→ Instructions for the task:
Look below for the line that has "MAT - Winkel". Set down the lines from there through the line that has "Gegeben sei eine", exactly as written.

Data excerpts:
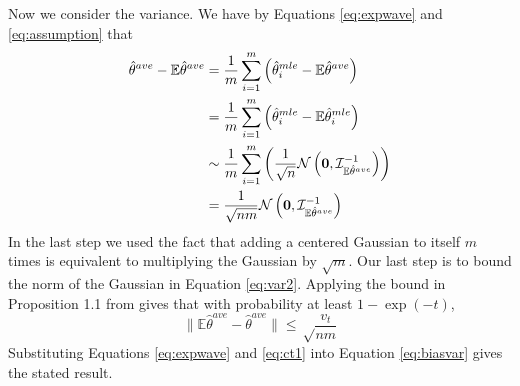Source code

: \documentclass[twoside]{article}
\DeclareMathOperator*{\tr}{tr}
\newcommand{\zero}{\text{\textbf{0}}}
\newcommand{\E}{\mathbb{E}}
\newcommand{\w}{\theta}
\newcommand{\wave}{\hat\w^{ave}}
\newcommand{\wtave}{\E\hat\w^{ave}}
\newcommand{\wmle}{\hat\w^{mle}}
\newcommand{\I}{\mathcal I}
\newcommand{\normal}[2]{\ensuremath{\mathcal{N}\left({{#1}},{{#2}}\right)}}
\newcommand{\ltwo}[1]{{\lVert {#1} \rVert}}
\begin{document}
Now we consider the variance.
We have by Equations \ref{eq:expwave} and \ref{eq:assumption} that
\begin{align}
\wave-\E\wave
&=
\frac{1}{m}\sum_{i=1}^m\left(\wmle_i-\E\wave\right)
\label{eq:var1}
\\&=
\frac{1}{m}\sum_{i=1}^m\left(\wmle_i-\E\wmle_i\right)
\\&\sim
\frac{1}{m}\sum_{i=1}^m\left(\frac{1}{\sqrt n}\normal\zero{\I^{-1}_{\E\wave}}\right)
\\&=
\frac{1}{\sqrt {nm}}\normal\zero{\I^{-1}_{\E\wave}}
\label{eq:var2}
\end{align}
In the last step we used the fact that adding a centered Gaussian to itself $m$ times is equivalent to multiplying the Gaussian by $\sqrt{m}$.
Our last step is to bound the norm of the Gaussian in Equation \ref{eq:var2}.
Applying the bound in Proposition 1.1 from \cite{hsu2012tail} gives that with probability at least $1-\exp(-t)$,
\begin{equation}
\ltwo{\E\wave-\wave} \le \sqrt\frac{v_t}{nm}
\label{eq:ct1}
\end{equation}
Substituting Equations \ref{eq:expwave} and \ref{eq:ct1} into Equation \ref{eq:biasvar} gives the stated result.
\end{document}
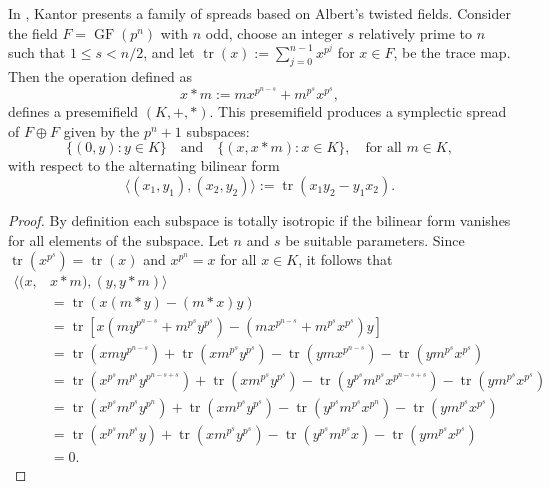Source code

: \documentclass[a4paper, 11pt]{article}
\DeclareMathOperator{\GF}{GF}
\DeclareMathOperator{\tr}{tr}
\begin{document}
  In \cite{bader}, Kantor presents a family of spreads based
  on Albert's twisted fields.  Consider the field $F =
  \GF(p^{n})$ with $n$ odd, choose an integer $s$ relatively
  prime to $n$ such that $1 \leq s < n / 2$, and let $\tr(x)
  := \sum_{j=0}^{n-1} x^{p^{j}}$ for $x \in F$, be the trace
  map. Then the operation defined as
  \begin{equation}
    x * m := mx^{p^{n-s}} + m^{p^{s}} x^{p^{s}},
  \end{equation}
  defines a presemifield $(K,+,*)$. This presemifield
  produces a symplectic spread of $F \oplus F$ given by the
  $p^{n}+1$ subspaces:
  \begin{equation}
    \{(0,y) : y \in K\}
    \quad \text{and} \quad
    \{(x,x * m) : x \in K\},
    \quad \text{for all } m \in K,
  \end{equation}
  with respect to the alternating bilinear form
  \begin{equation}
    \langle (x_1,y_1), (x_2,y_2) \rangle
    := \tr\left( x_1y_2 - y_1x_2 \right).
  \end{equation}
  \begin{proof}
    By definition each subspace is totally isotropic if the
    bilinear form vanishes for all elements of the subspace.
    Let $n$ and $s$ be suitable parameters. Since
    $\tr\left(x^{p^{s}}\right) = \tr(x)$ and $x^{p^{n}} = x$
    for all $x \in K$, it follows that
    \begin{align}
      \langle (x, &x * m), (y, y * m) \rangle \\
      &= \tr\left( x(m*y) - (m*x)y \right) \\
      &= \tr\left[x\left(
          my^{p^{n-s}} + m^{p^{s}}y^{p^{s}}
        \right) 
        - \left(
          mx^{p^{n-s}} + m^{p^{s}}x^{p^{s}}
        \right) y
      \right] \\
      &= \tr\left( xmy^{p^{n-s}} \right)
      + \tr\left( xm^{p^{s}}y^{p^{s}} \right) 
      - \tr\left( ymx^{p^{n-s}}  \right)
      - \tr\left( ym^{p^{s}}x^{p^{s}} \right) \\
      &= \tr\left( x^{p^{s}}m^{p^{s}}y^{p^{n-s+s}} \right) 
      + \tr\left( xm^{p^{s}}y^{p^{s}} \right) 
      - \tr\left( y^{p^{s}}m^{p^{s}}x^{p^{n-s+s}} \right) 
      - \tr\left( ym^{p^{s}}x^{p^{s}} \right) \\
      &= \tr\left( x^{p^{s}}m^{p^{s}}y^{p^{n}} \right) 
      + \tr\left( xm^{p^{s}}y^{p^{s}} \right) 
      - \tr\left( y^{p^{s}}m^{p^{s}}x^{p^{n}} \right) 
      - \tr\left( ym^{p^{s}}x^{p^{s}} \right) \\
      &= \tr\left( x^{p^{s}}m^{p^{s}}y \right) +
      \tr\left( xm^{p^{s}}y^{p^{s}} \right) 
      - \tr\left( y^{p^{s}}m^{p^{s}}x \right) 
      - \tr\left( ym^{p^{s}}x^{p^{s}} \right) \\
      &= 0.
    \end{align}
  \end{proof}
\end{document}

---

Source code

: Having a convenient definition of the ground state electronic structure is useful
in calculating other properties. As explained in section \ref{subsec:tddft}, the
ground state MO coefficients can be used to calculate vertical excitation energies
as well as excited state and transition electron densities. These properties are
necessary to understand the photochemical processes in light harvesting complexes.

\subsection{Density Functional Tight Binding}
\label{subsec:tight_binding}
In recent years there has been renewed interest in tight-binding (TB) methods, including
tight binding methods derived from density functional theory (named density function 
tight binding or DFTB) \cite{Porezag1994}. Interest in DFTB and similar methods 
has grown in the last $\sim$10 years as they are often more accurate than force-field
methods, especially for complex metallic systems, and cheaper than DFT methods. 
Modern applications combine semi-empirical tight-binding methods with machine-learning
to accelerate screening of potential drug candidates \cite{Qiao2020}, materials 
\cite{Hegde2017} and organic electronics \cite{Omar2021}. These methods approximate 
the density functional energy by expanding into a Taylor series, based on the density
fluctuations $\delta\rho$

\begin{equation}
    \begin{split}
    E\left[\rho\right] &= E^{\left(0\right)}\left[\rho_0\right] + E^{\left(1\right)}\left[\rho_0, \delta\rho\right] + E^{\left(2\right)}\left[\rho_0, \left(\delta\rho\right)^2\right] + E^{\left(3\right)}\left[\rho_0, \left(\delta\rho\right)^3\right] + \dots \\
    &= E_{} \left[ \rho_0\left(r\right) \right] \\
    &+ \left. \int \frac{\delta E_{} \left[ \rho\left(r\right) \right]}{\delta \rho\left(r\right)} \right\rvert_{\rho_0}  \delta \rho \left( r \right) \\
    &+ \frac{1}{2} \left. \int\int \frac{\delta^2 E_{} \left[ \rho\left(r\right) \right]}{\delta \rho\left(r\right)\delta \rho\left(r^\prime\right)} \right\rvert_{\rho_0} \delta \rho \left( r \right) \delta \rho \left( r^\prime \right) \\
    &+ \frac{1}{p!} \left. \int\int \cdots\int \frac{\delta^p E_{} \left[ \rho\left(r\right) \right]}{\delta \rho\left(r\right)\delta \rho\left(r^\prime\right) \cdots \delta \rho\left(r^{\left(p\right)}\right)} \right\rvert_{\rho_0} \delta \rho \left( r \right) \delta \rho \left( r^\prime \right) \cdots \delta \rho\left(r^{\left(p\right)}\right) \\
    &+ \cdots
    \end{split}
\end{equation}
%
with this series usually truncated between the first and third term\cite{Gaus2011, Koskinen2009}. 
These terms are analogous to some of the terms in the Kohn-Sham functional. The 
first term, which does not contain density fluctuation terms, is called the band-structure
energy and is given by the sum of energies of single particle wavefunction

==

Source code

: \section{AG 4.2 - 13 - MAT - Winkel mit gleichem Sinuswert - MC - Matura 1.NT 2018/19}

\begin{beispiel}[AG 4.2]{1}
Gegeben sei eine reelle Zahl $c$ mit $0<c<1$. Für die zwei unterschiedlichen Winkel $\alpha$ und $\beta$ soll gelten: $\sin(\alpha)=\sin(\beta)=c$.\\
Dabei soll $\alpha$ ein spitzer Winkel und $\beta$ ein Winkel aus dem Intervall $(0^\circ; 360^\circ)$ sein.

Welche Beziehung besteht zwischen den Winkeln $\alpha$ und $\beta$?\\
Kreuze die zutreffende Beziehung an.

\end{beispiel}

→ Exercise solution:
: \section{AG 4.2 - 13 - MAT - Winkel mit gleichem Sinuswert - MC - Matura 1.NT 2018/19}

\begin{beispiel}[AG 4.2]{1}
Gegeben sei eine reelle Zahl $c$ mit $0<c<1$. Für die zwei unterschiedlichen Winkel $\alpha$ und $\beta$ soll gelten: $\sin(\alpha)=\sin(\beta)=c$.\\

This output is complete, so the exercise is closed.